COVID-19


COVID-19 Info


The MVMA wants to help its members stay informed about COVID-19. This MVMA Post is dedicated to COVID-19 resources.

If you have information or a resource you believe would be beneficial to our members and would like the MVMA to share, please contact Daniela Whelan, Communications & Professional Development Coordinator.

Mental Health Resources, Tips, and Supports
The MVMA has created a webpage dedicated to mental health resources and supports accessible to MVMA members, clinic staff, and families. This page contains information on support lines that you can call, as well as online therapy resources you can access.

The MVMA would like to remind members that you can access Homewood Health. This program is available for members and your family members.
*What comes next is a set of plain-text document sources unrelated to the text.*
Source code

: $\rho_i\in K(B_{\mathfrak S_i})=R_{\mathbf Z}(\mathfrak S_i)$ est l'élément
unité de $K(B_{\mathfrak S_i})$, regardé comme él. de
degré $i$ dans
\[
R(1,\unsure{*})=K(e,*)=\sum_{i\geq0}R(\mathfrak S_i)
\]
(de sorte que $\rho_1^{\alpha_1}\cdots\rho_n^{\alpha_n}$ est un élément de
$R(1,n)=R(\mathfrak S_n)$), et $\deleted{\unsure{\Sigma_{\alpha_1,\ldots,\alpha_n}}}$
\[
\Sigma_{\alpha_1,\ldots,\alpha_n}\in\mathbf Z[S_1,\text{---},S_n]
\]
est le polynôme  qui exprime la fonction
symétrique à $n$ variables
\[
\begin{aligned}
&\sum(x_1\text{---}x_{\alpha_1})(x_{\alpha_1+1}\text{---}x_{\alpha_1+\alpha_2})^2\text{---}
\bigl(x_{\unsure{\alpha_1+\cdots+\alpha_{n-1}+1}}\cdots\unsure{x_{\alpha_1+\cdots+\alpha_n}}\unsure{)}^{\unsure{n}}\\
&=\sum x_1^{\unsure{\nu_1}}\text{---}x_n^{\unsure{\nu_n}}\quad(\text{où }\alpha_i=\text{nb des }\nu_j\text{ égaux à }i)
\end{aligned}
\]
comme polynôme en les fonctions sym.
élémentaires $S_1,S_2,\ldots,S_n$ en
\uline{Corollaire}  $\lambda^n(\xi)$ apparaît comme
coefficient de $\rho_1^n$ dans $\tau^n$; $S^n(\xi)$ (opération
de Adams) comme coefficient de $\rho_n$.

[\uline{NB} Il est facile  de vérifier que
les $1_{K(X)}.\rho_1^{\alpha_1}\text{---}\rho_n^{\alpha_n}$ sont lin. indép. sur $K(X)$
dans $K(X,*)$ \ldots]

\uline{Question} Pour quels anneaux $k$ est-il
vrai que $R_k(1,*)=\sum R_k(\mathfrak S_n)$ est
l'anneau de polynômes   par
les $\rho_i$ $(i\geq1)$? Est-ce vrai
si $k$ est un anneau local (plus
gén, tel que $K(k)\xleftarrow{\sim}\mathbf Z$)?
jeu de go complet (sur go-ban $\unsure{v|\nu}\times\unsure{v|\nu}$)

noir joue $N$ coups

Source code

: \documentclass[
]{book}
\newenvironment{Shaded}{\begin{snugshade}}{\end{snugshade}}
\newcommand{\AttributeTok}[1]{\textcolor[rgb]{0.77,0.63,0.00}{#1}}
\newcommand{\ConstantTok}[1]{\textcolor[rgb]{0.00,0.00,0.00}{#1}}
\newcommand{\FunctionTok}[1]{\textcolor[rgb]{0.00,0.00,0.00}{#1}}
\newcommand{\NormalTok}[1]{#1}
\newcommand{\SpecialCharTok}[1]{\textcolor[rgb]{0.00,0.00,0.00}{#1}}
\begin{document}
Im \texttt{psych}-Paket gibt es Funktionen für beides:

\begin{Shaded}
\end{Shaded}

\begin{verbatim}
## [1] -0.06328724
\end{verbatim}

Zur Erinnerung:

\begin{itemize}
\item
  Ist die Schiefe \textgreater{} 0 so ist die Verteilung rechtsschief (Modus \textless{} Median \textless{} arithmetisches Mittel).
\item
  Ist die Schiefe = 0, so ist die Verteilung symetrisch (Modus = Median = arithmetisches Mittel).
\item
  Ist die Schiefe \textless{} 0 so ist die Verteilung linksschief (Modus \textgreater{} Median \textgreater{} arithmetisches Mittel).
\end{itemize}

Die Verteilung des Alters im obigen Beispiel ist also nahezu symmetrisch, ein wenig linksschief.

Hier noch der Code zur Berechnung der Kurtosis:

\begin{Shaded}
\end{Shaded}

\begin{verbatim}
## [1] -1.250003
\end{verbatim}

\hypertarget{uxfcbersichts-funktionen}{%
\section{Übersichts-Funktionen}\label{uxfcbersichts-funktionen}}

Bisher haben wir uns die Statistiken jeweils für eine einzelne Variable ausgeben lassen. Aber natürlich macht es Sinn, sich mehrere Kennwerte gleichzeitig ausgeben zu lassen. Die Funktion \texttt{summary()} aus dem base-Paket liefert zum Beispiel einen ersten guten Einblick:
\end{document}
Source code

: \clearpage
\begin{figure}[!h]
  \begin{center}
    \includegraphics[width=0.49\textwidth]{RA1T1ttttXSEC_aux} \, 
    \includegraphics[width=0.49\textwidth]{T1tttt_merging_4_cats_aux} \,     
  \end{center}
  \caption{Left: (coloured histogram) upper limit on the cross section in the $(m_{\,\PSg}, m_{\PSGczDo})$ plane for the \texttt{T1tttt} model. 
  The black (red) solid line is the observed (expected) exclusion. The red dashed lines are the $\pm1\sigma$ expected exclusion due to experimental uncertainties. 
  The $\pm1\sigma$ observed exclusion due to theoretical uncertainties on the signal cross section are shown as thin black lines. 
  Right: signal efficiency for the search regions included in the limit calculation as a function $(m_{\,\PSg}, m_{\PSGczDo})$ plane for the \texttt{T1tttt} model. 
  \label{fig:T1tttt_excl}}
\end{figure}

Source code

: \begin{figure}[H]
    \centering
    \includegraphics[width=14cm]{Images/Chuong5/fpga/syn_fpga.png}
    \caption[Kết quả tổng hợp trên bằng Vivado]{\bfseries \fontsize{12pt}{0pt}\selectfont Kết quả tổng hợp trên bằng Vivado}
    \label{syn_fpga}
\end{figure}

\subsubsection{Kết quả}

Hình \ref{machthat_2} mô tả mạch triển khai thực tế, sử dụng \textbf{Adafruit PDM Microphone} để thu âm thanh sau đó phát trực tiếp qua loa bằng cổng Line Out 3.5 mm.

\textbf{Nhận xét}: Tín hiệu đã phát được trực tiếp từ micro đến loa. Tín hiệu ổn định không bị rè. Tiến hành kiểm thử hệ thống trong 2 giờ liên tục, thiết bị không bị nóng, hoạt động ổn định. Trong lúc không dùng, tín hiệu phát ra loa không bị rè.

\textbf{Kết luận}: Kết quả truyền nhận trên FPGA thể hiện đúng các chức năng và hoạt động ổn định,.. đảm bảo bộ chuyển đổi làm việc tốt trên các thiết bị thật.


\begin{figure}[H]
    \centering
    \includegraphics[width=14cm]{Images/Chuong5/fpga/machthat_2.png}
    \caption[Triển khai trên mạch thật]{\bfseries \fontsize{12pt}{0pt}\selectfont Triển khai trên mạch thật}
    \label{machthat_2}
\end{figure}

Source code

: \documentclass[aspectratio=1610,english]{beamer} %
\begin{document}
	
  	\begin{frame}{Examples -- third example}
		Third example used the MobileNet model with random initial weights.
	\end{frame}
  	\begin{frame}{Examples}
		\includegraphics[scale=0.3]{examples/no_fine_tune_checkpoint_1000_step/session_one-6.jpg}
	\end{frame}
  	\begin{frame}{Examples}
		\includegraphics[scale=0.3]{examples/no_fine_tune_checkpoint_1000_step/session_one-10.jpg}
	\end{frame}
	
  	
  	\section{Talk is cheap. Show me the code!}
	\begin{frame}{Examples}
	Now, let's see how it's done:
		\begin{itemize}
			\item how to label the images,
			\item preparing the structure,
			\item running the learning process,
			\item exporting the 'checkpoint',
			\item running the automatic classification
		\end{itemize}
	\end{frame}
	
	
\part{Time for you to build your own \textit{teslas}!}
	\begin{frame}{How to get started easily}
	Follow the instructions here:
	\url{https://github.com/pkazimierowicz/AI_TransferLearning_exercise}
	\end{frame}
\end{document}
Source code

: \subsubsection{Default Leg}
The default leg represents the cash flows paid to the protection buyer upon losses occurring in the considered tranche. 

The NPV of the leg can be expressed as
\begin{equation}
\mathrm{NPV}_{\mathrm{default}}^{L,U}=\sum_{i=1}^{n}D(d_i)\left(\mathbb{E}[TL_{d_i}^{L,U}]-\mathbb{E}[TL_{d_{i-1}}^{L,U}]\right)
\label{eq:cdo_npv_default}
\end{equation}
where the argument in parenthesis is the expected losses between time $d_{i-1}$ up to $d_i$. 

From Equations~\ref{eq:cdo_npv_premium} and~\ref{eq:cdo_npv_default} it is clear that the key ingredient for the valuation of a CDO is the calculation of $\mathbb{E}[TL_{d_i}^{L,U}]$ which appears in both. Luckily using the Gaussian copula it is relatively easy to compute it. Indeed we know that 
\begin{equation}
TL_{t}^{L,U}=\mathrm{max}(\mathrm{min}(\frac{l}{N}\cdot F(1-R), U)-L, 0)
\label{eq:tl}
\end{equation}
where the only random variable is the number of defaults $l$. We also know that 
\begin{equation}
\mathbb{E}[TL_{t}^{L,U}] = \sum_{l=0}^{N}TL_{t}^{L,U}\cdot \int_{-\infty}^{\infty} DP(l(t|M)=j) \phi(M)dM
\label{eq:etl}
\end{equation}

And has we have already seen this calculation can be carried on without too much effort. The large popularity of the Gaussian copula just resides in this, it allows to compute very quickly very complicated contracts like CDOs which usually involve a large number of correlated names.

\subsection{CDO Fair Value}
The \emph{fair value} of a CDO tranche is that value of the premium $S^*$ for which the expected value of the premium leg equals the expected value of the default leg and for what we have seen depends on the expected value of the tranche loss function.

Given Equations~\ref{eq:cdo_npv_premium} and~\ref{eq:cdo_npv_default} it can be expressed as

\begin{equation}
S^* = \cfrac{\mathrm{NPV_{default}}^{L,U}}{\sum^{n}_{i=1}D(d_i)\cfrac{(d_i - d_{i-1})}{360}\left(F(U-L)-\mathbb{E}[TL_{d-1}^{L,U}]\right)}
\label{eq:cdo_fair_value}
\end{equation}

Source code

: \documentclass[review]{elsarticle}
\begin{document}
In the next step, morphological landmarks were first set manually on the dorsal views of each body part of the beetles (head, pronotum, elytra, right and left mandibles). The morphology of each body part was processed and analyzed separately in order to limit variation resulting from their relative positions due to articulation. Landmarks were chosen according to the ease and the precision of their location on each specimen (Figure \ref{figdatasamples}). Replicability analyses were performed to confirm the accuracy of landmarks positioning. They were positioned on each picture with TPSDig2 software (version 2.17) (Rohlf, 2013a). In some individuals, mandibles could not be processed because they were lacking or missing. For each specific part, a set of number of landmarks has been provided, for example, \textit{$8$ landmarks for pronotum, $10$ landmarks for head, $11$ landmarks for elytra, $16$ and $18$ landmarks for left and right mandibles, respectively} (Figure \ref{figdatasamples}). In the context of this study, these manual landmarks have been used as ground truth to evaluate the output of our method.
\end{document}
The counsellors are available to assist with a range of issues, from anxiety and depression, to cognitive behaviour therapy, to marital/relationship problems. Homewood Health: 1.800.663.1142

For more information please visit www.mvma.ca/mentalhealth

Please click on each tab below:


  • Provision of Veterinary Services in Manitoba
Provision of Veterinary Services in Manitoba

Update: Provision of Veterinary Services

With the Province of Manitoba’s decision to start “reopening” province, the MVMA Council shares the following with members to guide them in deciding what veterinary services to provide. This reopening does not mean clinics should return to “business as usual” – members should continue to be vigilant about ensuring their clinic is a safe place for staff and clients.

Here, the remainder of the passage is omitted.